No sabemos en qué terminará este intento de autoconvocatoria pero tenemos que hacer algo.

En principio, compartiendo este mensaje.

Luego, si podés llegar por las redes a políticos, gremialistas, dirigentes sociales, etiquetándolos, invitándolos, presionándolos con espíritu democrático y no con resentimiento.

Debemos intentar algún tipo de movimiento desde abajo usando las redes no solo para condolernos con lo que sucede.

Sabemos que una sola movilización –han habido centenares- no detiene la historia ni enternece al FMI.

Pero acaso podamos hacer algo mejor.

Por eso este mensaje es abierto.

Otra vez: es fundamental que llegue a los dirigentes, a todos los que conserven dignidad y tengan la suficiente sensibilidad como para empatizar con el sufrimiento social.

No tiene sentido ni es oportuno hacer nombres propios ni de sectores.

El mal absoluto se encarna en la brutalidad del macrismo y en el padecimiento social, no en las diferencias grandes, legítimas o mezquinas que existan entre la dirigencia.
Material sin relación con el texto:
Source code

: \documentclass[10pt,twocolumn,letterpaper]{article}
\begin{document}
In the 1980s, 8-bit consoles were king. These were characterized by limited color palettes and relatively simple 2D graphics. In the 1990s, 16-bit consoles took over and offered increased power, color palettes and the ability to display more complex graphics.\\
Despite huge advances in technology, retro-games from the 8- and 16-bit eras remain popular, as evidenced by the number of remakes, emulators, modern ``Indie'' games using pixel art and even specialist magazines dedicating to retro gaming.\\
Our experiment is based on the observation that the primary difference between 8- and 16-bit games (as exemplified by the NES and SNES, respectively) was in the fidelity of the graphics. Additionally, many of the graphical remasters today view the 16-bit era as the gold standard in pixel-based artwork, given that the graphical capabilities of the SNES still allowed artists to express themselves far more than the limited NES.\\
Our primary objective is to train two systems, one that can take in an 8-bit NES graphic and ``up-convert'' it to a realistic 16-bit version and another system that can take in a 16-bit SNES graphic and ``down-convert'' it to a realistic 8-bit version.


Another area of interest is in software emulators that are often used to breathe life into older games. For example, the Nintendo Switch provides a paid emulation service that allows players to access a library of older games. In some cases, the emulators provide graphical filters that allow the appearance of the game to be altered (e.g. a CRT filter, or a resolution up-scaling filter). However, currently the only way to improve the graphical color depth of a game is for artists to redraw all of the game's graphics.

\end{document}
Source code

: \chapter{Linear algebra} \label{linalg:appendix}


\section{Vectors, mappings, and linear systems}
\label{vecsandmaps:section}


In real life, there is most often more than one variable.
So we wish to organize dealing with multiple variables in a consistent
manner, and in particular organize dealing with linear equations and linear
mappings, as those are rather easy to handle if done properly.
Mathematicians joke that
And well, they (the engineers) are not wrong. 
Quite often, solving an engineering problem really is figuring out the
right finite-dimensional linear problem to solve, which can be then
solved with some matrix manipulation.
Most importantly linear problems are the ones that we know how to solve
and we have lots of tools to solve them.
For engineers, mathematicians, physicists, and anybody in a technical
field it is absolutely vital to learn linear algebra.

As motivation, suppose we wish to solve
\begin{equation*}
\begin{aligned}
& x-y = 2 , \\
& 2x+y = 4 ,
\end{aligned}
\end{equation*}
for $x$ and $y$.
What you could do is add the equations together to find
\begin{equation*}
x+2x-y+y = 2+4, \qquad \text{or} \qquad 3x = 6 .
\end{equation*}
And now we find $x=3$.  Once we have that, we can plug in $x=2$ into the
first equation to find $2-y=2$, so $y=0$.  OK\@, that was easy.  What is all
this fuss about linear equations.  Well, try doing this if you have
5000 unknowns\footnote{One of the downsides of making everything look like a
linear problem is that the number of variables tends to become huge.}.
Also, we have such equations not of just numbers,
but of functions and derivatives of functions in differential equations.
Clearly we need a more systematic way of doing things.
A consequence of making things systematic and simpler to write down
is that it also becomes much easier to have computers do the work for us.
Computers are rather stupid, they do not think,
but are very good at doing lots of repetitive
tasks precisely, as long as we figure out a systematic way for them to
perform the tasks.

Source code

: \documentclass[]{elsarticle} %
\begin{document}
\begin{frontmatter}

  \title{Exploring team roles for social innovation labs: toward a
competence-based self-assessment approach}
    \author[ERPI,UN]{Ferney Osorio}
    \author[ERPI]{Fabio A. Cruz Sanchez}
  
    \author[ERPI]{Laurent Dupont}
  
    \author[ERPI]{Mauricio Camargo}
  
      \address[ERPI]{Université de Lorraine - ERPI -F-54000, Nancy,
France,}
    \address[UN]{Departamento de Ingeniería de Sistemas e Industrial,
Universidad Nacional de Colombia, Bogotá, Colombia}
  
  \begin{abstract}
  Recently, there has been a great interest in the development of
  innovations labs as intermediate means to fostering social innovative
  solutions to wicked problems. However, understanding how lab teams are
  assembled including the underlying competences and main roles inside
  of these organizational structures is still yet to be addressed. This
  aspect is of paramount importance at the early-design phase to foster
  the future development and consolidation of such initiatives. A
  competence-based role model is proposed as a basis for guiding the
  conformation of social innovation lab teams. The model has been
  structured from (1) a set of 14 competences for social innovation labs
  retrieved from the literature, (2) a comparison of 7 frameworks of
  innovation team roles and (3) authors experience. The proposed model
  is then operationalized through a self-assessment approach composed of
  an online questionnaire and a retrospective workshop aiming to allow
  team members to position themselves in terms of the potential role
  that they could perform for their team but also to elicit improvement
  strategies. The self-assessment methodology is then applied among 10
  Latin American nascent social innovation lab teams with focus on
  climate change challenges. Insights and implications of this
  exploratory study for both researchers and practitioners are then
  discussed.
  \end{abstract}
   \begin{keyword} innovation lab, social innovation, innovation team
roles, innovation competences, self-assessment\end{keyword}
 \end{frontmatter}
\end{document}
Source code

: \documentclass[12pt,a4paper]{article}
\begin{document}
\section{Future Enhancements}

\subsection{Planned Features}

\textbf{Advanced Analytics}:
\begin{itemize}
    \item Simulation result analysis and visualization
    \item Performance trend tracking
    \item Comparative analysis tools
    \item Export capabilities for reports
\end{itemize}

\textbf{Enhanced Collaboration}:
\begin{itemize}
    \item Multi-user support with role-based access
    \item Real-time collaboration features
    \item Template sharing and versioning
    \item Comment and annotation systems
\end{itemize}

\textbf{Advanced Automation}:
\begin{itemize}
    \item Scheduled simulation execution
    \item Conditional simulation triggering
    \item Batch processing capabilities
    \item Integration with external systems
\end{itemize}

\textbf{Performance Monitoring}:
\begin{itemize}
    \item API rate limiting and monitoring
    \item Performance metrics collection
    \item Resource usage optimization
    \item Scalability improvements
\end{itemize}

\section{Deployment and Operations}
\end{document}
La prioridad es cuidar a la sociedad.

Esta es una botella al mar. Arrojémosla entre muchos.

Compartiendo este texto con generosidad aunque no nos pongamos de acuerdo en matices de su contenido o en su redacción.

Haciéndolo circular.

No nos quejemos de la propia sociedad si nosotros la vemos pasar sin pelearla.

De nuevo: compartamos esto por las redes, encaremos a los dirigentes. Si la botella llega a alguna orilla acaso surja desde algún “arriba” una reacción, y si no, desde abajo, algún tipo de convocatoria.

Movilización, protesta tradicional o creativa, cacerolazo de una o dos horas con fecha a acordar.

Tenemos que hacerlo ya, antes de que termine el año.

Por favor, compartí este texto si estás de acuerdo en su sentido más elemental.

Gracias.

 

Sobre editado:

dado que el año se acaba, un primer ruidazo o cacerolazo puede ser hoy a las 21, 22 horas.